» Task brief
Below is a block of records: output all of them exactly and leave out the pictures.

Stored data entries:
┄┄┄┄┄┄

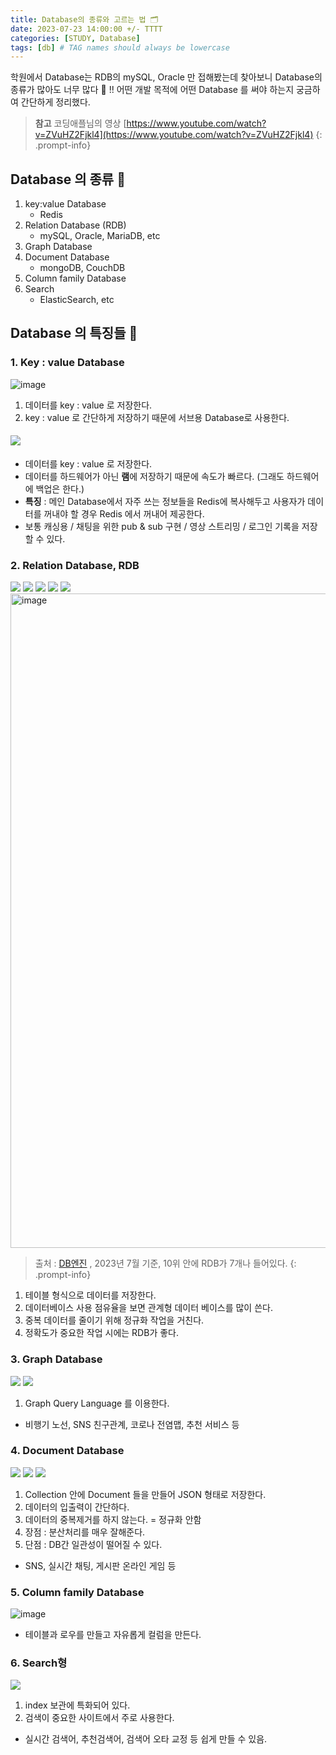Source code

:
 ```yaml
---
title: Database의 종류와 고르는 법 🗂️
date: 2023-07-23 14:00:00 +/- TTTT
categories: [STUDY, Database]
tags: [db] # TAG names should always be lowercase
---
```


학원에서 Database는 RDB의 mySQL, Oracle 만 접해봤는데 찾아보니 Database의 종류가 많아도 너무 많다 🤯 !!
어떤 개발 목적에 어떤 Database 를 써야 하는지 궁금하여 간단하게 정리했다.

> **참고**
> 코딩애플님의 영상 [https://www.youtube.com/watch?v=ZVuHZ2Fjkl4](https://www.youtube.com/watch?v=ZVuHZ2Fjkl4)
{: .prompt-info}

## Database 의 종류 📂
1. key:value Database
    - Redis
1. Relation Database (RDB)
    - mySQL, Oracle, MariaDB, etc
1. Graph Database
1. Document Database
    - mongoDB, CouchDB
1. Column family Database
1. Search 
    - ElasticSearch, etc

## Database 의 특징들 🎯
### 1. Key : value Database

![image](https://github.com/jeongjayun/jeongjayun.github.io/assets/116062065/79ab54b0-ecc1-4c13-8817-4a58f04ed670)

1. 데이터를 key : value 로 저장한다.
1. key : value 로 간단하게 저장하기 때문에 서브용 Database로 사용한다.

#### <img src="https://img.shields.io/badge/redis-DC382D?style=for-the-badge&logo=redis&logoColor=white">
- 데이터를 key : value 로 저장한다.
- 데이터를 하드웨어가 아닌 **램**에 저장하기 때문에 속도가 빠르다.
(그래도 하드웨어에 백업은 한다.)
- **특징** : 메인 Database에서 자주 쓰는 정보들을 Redis에 복사해두고 사용자가 데이터를 꺼내야 할 경우 Redis 에서 꺼내어 제공한다.
- 보통 캐싱용 / 채팅을 위한 pub & sub 구현 / 영상 스트리밍 / 로그인 기록을 저장할 수 있다.

### 2. Relation Database, RDB

<div align="left">
<img src="https://img.shields.io/badge/mysql-4479A1?style=for-the-badge&logo=mysql&logoColor=white">
<img src="https://img.shields.io/badge/oracle-F80000?style=for-the-badge&logo=oracle&logoColor=white">
<img src="https://img.shields.io/badge/mariadb-003545?style=for-the-badge&logo=mariadb&logoColor=white">
<img src="https://img.shields.io/badge/microsoftsqlserver-CC2927?style=for-the-badge&logo=microsoftsqlserver&logoColor=white">
<img src="https://img.shields.io/badge/postgresql-4169E1?style=for-the-badge&logo=postgresql&logoColor=white">
</div>

<img width="1047" alt="image" src="https://github.com/jeongjayun/jeongjayun.github.io/assets/116062065/a44e7806-6d79-42f9-a55d-33cfdaf29baa">

> 출처 : [DB엔진](https://db-engines.com/en/ranking) , 2023년 7월 기준, 10위 안에 RDB가 7개나 들어있다.
{: .prompt-info}

1. 테이블 형식으로 데이터를 저장한다.
1. 데이터베이스 사용 점유율을 보면 관계형 데이터 베이스를 많이 쓴다.
1. 중복 데이터를 줄이기 위해 정규화 작업을 거친다.
1. 정확도가 중요한 작업 시에는 RDB가 좋다.


### 3. Graph Database

<div align="left">
<img src="https://img.shields.io/badge/neo4j-4581C3?style=for-the-badge&logo=neo4j&logoColor=white">
<img src="https://img.shields.io/badge/microsoftazure-0078D4?style=for-the-badge&logo=microsoftazure&logoColor=white">
</div>

1. Graph Query Language 를 이용한다.
- 비행기 노선, SNS 친구관계, 코로나 전염맵, 추천 서비스 등

### 4. Document Database

<div align="left">
<img src="https://img.shields.io/badge/MongoDB-47A248?style=for-the-badge&logo=MongoDB&logoColor=white">
<img src="https://img.shields.io/badge/amazondynamodb-4053D6?style=for-the-badge&logo=amazondynamodb&logoColor=white">
<img src="https://img.shields.io/badge/apachecouchdb-E42528?style=for-the-badge&logo=apachecouchdb&logoColor=white">
</div>

1. Collection 안에 Document 들을 만들어 JSON 형태로 저장한다.
1. 데이터의 입출력이 간단하다.
1. 데이터의 중복제거를 하지 않는다. = 정규화 안함
1. 장점 : 분산처리를 매우 잘해준다.
1. 단점 : DB간 일관성이 떨어질 수 있다.
- SNS, 실시간 채팅, 게시판 온라인 게임 등


### 5. Column family Database

![image](https://github.com/jeongjayun/jeongjayun.github.io/assets/116062065/3049d09f-8428-4ad6-a9c9-ab239763838a)

- 테이블과 로우를 만들고 자유롭게 컬럼을 만든다.

### 6. Search형

<div align="left">
<img src="https://img.shields.io/badge/elasticsearch-005571?style=for-the-badge&logo=elasticsearch&logoColor=white">
</div>

1. index 보관에 특화되어 있다.
1. 검색이 중요한 사이트에서 주로 사용한다.
- 실시간 검색어, 추천검색어, 검색어 오타 교정 등 쉽게 만들 수 있음.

┄┄┄┄┄┄

» Solution for this problem
Source code

:
 ```yaml
---
title: Database의 종류와 고르는 법 🗂️
date: 2023-07-23 14:00:00 +/- TTTT
categories: [STUDY, Database]
tags: [db] # TAG names should always be lowercase
---
```


학원에서 Database는 RDB의 mySQL, Oracle 만 접해봤는데 찾아보니 Database의 종류가 많아도 너무 많다 🤯 !!
어떤 개발 목적에 어떤 Database 를 써야 하는지 궁금하여 간단하게 정리했다.

> **참고**
> 코딩애플님의 영상 [https://www.youtube.com/watch?v=ZVuHZ2Fjkl4](https://www.youtube.com/watch?v=ZVuHZ2Fjkl4)
{: .prompt-info}

## Database 의 종류 📂
1. key:value Database
    - Redis
1. Relation Database (RDB)
    - mySQL, Oracle, MariaDB, etc
1. Graph Database
1. Document Database
    - mongoDB, CouchDB
1. Column family Database
1. Search 
    - ElasticSearch, etc

## Database 의 특징들 🎯
### 1. Key : value Database

![image](https://github.com/jeongjayun/jeongjayun.github.io/assets/116062065/79ab54b0-ecc1-4c13-8817-4a58f04ed670)

1. 데이터를 key : value 로 저장한다.
1. key : value 로 간단하게 저장하기 때문에 서브용 Database로 사용한다.

#### <img src="https://img.shields.io/badge/redis-DC382D?style=for-the-badge&logo=redis&logoColor=white">
- 데이터를 key : value 로 저장한다.
- 데이터를 하드웨어가 아닌 **램**에 저장하기 때문에 속도가 빠르다.
(그래도 하드웨어에 백업은 한다.)
- **특징** : 메인 Database에서 자주 쓰는 정보들을 Redis에 복사해두고 사용자가 데이터를 꺼내야 할 경우 Redis 에서 꺼내어 제공한다.
- 보통 캐싱용 / 채팅을 위한 pub & sub 구현 / 영상 스트리밍 / 로그인 기록을 저장할 수 있다.

### 2. Relation Database, RDB

<div align="left">
<img src="https://img.shields.io/badge/mysql-4479A1?style=for-the-badge&logo=mysql&logoColor=white">
<img src="https://img.shields.io/badge/oracle-F80000?style=for-the-badge&logo=oracle&logoColor=white">
<img src="https://img.shields.io/badge/mariadb-003545?style=for-the-badge&logo=mariadb&logoColor=white">
<img src="https://img.shields.io/badge/microsoftsqlserver-CC2927?style=for-the-badge&logo=microsoftsqlserver&logoColor=white">
<img src="https://img.shields.io/badge/postgresql-4169E1?style=for-the-badge&logo=postgresql&logoColor=white">
</div>

<img width="1047" alt="image" src="https://github.com/jeongjayun/jeongjayun.github.io/assets/116062065/a44e7806-6d79-42f9-a55d-33cfdaf29baa">

> 출처 : [DB엔진](https://db-engines.com/en/ranking) , 2023년 7월 기준, 10위 안에 RDB가 7개나 들어있다.
{: .prompt-info}

1. 테이블 형식으로 데이터를 저장한다.
1. 데이터베이스 사용 점유율을 보면 관계형 데이터 베이스를 많이 쓴다.
1. 중복 데이터를 줄이기 위해 정규화 작업을 거친다.
1. 정확도가 중요한 작업 시에는 RDB가 좋다.


### 3. Graph Database

<div align="left">
<img src="https://img.shields.io/badge/neo4j-4581C3?style=for-the-badge&logo=neo4j&logoColor=white">
<img src="https://img.shields.io/badge/microsoftazure-0078D4?style=for-the-badge&logo=microsoftazure&logoColor=white">
</div>

1. Graph Query Language 를 이용한다.
- 비행기 노선, SNS 친구관계, 코로나 전염맵, 추천 서비스 등

### 4. Document Database

<div align="left">
<img src="https://img.shields.io/badge/MongoDB-47A248?style=for-the-badge&logo=MongoDB&logoColor=white">
<img src="https://img.shields.io/badge/amazondynamodb-4053D6?style=for-the-badge&logo=amazondynamodb&logoColor=white">
<img src="https://img.shields.io/badge/apachecouchdb-E42528?style=for-the-badge&logo=apachecouchdb&logoColor=white">
</div>

1. Collection 안에 Document 들을 만들어 JSON 형태로 저장한다.
1. 데이터의 입출력이 간단하다.
1. 데이터의 중복제거를 하지 않는다. = 정규화 안함
1. 장점 : 분산처리를 매우 잘해준다.
1. 단점 : DB간 일관성이 떨어질 수 있다.
- SNS, 실시간 채팅, 게시판 온라인 게임 등


### 5. Column family Database

![image](https://github.com/jeongjayun/jeongjayun.github.io/assets/116062065/3049d09f-8428-4ad6-a9c9-ab239763838a)

- 테이블과 로우를 만들고 자유롭게 컬럼을 만든다.

### 6. Search형

<div align="left">
<img src="https://img.shields.io/badge/elasticsearch-005571?style=for-the-badge&logo=elasticsearch&logoColor=white">
</div>

1. index 보관에 특화되어 있다.
1. 검색이 중요한 사이트에서 주로 사용한다.
- 실시간 검색어, 추천검색어, 검색어 오타 교정 등 쉽게 만들 수 있음.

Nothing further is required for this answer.